Une récolte moyenne en volume et marquée par la sous-maturité

8 novembre 2013

Les vendanges 2013 ont été délicates à tous les niveaux : des rendements souvent décevants, des niveaux de richesse alcoolique bien en dessous ceux des dernières années, une pression du botrytis du début à la fin des vendanges et des vins dont le potentiel de qualité est difficile à appréhender. Les niveaux de production fluctuent beaucoup d’une propriété à l’autre car les effets terroirs et vignerons ont été marqués. Les courtiers, les œnologues de terrain et les maîtres de chais situent le niveau de production moyen entre 8,5 et 9 hl d’AP/ha. C’est une récolte moyenne sur le plan quantitatif qui déçoit beaucoup de viticulteurs, mais ce sentiment d’insatisfaction doit être tempéré par le contexte difficile de ce cycle végétatif du débourrement au dernier jour de vendange.

 

 

La climatologie trop pluvieuse entre le 20 septembre et le 15 octobre a réellement perturbé la dernière phase de la maturation et rendu les conditions de récolte et de vinification plus complexes à organiser. Le développement du botrytis dans certaines parcelles a été l’élément déclencheur des vendanges. Les premières machines sont entrées en action à partir des 3-4 octobre dans les grands domaines et sur les terroirs très précoces. Le véritable top départ de la récolte est intervenu autour du 10 octobre, mais un certain nombre de propriétés n’ont commencé que vers les 14-15 octobre.

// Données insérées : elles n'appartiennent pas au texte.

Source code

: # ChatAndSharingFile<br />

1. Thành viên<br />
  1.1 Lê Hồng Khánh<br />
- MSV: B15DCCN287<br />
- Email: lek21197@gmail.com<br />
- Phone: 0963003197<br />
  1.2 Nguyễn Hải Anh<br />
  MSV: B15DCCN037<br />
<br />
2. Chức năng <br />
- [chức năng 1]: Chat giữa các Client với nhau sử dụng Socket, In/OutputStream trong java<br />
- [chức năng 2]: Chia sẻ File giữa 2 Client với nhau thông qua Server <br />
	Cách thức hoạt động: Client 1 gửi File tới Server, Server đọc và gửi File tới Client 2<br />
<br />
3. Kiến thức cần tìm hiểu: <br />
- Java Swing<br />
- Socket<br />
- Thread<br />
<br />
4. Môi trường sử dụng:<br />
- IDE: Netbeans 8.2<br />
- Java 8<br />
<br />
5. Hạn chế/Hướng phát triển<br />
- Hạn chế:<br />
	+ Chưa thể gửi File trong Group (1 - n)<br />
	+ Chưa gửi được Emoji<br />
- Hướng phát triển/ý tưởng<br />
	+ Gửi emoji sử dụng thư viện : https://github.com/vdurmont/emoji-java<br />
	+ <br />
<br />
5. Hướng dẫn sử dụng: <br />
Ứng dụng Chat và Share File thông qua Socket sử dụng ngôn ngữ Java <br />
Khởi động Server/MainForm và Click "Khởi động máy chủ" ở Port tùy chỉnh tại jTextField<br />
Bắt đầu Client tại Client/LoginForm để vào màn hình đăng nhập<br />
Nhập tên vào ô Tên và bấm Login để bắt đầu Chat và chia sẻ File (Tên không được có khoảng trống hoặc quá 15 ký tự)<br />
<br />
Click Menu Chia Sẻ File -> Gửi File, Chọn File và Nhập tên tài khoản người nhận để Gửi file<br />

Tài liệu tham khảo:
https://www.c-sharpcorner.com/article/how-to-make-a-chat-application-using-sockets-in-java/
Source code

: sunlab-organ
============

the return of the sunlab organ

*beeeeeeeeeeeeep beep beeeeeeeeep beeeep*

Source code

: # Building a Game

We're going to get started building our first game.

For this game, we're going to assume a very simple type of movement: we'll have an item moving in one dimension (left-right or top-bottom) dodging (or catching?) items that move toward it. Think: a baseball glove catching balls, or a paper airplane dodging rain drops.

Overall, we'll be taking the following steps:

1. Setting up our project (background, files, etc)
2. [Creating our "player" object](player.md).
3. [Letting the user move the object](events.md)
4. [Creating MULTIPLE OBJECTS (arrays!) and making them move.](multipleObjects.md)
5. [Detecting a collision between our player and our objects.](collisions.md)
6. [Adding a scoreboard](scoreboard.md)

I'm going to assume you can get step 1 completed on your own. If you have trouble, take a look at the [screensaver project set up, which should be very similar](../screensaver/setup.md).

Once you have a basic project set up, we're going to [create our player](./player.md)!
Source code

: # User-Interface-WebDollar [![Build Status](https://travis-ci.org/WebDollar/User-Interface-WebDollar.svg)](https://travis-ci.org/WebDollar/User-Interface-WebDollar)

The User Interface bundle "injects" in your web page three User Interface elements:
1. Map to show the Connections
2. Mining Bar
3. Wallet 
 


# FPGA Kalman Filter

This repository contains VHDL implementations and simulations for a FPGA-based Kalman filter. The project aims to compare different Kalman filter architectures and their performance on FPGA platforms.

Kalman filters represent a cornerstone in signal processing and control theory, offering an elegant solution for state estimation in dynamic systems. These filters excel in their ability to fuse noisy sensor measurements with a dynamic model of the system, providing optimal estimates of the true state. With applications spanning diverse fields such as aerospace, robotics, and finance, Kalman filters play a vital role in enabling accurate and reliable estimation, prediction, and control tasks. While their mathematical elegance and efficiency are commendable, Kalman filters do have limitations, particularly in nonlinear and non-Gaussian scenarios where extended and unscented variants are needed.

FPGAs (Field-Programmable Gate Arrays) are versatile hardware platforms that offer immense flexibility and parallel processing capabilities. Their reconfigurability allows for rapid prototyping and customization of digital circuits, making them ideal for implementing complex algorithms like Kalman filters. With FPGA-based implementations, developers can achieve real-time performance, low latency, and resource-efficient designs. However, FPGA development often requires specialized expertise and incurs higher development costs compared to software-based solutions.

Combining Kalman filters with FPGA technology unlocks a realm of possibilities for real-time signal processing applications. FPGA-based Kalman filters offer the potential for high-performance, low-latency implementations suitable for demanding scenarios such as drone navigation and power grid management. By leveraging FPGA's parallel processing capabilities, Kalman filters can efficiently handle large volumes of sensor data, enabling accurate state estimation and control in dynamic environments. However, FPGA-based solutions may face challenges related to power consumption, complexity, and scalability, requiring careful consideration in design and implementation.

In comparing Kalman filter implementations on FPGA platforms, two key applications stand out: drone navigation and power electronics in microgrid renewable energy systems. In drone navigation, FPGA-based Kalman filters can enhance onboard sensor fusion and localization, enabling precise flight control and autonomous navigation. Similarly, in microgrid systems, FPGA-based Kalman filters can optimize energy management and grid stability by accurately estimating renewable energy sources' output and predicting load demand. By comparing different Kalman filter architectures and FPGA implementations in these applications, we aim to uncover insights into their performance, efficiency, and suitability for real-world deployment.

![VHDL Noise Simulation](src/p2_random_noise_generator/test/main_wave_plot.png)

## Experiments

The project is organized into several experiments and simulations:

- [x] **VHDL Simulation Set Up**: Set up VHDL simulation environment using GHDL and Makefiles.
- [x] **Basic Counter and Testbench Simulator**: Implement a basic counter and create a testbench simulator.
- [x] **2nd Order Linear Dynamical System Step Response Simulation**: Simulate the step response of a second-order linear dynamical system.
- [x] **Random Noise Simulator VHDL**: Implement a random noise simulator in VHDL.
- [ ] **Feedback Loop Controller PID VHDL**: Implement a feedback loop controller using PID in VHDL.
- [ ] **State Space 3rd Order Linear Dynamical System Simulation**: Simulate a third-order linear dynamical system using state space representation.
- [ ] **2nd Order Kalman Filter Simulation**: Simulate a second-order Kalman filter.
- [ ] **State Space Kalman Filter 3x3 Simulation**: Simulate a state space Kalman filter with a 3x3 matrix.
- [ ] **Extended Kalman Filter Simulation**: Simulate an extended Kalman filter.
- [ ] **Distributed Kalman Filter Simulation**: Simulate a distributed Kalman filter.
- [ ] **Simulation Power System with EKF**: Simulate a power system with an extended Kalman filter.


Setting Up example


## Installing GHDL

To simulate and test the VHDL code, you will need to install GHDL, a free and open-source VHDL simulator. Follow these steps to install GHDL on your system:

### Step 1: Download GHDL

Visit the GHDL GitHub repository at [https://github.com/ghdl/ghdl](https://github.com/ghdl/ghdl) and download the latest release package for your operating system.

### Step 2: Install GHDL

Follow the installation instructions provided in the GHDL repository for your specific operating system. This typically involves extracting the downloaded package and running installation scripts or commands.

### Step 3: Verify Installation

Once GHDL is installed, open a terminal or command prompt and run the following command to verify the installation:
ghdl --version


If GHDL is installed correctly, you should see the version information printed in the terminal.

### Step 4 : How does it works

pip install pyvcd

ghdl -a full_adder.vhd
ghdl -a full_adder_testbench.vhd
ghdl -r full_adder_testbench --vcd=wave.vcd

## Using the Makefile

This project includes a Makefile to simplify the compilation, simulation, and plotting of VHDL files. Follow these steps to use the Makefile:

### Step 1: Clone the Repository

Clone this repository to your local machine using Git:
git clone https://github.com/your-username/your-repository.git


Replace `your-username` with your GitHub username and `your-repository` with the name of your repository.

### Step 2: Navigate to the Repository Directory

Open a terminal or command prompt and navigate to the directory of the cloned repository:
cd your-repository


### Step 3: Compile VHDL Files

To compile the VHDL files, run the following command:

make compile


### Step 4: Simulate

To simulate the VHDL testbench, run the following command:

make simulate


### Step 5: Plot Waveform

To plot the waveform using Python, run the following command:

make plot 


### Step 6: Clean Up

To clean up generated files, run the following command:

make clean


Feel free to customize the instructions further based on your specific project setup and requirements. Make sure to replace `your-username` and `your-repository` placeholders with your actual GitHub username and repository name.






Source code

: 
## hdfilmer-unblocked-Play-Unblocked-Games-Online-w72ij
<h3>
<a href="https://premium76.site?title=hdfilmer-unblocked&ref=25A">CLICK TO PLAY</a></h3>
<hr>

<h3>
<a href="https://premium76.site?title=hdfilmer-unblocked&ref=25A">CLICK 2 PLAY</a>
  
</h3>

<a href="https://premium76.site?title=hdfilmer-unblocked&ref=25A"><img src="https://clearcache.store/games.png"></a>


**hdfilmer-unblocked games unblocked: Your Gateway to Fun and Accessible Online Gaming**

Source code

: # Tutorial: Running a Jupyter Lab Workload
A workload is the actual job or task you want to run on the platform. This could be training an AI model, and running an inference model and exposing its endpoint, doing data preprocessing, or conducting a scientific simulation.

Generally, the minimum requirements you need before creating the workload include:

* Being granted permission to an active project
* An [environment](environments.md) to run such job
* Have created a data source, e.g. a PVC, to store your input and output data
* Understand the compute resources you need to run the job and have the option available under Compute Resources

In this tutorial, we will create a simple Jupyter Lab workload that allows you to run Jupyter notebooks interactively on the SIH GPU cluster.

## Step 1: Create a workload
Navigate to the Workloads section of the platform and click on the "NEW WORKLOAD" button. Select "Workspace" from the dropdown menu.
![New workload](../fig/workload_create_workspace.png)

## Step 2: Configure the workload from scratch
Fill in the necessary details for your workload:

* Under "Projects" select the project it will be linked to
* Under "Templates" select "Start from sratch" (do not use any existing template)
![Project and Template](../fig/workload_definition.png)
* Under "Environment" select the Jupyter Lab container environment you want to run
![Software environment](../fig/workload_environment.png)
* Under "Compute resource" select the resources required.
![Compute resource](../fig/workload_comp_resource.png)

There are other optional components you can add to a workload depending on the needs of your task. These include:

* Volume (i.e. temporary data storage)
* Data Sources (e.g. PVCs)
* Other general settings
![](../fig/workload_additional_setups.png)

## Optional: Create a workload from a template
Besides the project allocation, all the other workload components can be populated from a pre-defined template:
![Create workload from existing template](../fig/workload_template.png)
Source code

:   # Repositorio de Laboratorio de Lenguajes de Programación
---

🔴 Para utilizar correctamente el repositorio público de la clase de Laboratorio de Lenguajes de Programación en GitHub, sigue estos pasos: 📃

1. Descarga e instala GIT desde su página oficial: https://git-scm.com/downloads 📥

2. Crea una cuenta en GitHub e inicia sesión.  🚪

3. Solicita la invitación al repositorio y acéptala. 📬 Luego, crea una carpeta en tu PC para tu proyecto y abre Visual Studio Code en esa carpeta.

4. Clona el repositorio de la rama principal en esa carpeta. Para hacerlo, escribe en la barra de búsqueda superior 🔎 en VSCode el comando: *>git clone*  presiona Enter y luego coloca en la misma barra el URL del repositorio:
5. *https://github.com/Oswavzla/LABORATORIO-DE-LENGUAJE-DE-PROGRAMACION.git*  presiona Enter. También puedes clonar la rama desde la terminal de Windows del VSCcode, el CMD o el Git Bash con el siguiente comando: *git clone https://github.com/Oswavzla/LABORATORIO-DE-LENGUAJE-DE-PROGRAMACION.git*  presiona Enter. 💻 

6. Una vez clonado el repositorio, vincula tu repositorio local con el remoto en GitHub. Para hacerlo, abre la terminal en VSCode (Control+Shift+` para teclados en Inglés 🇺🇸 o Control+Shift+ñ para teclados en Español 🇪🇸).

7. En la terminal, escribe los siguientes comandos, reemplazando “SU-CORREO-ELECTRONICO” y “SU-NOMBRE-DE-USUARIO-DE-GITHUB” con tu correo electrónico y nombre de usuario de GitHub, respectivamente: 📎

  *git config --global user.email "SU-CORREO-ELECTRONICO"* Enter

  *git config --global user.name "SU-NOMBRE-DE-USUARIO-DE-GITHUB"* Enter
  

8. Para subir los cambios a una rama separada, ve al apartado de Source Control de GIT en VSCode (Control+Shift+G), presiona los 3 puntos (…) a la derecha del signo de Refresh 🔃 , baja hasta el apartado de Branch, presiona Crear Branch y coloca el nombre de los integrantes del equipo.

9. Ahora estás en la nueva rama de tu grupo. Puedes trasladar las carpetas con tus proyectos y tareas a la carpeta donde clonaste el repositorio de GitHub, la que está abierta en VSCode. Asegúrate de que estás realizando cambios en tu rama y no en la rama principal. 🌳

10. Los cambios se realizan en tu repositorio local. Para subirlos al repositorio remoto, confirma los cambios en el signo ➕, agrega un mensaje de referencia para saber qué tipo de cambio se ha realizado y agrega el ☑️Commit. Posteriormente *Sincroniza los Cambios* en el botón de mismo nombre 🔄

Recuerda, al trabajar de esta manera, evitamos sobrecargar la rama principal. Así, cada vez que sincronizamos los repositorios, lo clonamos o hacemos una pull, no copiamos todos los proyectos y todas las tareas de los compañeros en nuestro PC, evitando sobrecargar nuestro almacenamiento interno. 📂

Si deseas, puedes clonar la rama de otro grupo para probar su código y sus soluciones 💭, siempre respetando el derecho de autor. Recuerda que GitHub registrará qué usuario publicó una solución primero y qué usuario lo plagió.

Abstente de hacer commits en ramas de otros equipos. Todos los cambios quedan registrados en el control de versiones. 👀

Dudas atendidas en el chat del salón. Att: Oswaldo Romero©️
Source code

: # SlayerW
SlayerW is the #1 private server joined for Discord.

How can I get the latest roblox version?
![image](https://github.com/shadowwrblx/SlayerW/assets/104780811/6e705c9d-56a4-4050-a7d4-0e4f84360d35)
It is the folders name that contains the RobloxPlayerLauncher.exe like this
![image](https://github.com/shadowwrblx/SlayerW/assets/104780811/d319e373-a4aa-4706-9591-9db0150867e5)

Un manque de chaleur en début et en fin de saison

Beaucoup d’œnologues et de viticulteurs espéraient qu’octobre allait permettre de mûrir les grappes au « finish » mais, malheureusement, cela n’a pas été le cas. La structure qualitative des raisins du millésime 2013 a été fortement impactée par le manque de chaleur et d’ensoleillement en début comme en fin de saison. La fraîcheur et l’abondance des pluies en mai et juin ont à la fois retardé le cycle végétatif et perturbé le déroulement de la floraison. Même si l’apparence des raisins au stade fermeture de la grappe paraissait généreuse, les conditions de fécondation souvent aléatoires n’ont pas favorisé la tenue des baies. La tempête du 27 juillet a aussi malmené la végétation et occasionné de la casse de rameaux et des phénomènes de vrillage. Les parcelles les plus affectées ont paru « stressées » durant toute l’arrière-saison. Le fonctionnement de la surface foliaire n’était pas optimum. Au final, les grappes n’étaient pas aussi « pleines » que l’année dernière. Il manquait des baies et cela a été confirmé par un poids des grappes plus faible à la véraison. Les deux très beaux mois de juillet et d’août ont laissé à penser que le retard allait en partie être compensé, mais les baies ont tardé à changer de couleur. La véraison tardive et longue s’est terminée vers les 5-10 septembre. Ensuite, le climat des trois premières semaines de septembre (ni mauvais, ni très favorable) n’a pas modifié « la donne ». L’espoir de voir les raisins atteindre un niveau de maturité plus complet s’est progressivement évaporé et l’apparition de foyers de botrytis précoces est devenue une préoccupation vis-à-vis de l’état sanitaire.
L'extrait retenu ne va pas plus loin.